The common/generic entry syscall_enter_from_user_mode{,_work}() says
that a return value of -1 means that the syscall should be skipped.
The RISC-V calling convention uses the same register for arg0/retval
(a0). So, when a ptracer (PTRACE_SYSCALL+PTRACE_GETREGS). That means
that the kernel cannot call into the tracer, *after* changing a0.
The interesting flow for a syscall is roughly:
1. The exception/trap function
2. syscall_enter_from_user_mode() which might return -1, meaning that
the syscall should be skipped. A tracer might have altered the
regs. More importantly, if it's -1 the kernel cannot change the
return value, because seccomp filtering might already done that.
3. If it's a valid syscall, perform the syscall.
Now some scenarios:
* A user does a valid syscall.
* A user does an invalid syscall(-1)
* A user does an invalid syscall(!= -1)
Then there're the tracing variants of those, and that's where we go get
trouble.
Now the bugs we've seen in RISC-V:
1. strace "tracing": Requires that regs->a0 is not tampered with prior
ptrace notification
E.g.:
| # ./strace /
| execve("/", ["/"], 0x7ffffaac3890 /* 21 vars */) = -1 EACCES (Permission denied)

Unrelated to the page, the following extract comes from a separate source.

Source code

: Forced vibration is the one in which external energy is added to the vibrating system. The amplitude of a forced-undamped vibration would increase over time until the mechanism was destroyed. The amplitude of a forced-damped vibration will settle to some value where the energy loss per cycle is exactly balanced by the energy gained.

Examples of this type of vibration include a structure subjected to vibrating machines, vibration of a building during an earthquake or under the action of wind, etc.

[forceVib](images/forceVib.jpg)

| ./strace: exec: Permission denied
| +++ exited with 1 +++
| # ./disable_ptrace_get_syscall_info ./strace /
| execve(0xffffffffffffffda, ["/"], 0x7fffd893ce10 /* 21 vars */) = -1 EACCES (Permission denied)
| ./strace: exec: Permission denied
| +++ exited with 1 +++
In the second case, arg0 is prematurely set to -ENOSYS
(0xffffffffffffffda).
2. strace "syscall tampering": Requires that ENOSYS is returned for
syscall(-1), and not skipped w/o a proper return value.
E.g.:
| ./strace -a0 -ewrite -einject=write:error=enospc echo helloject=write:error=enospc echo hello
Here, strace expects that injecting -1, would result in a ENOSYS.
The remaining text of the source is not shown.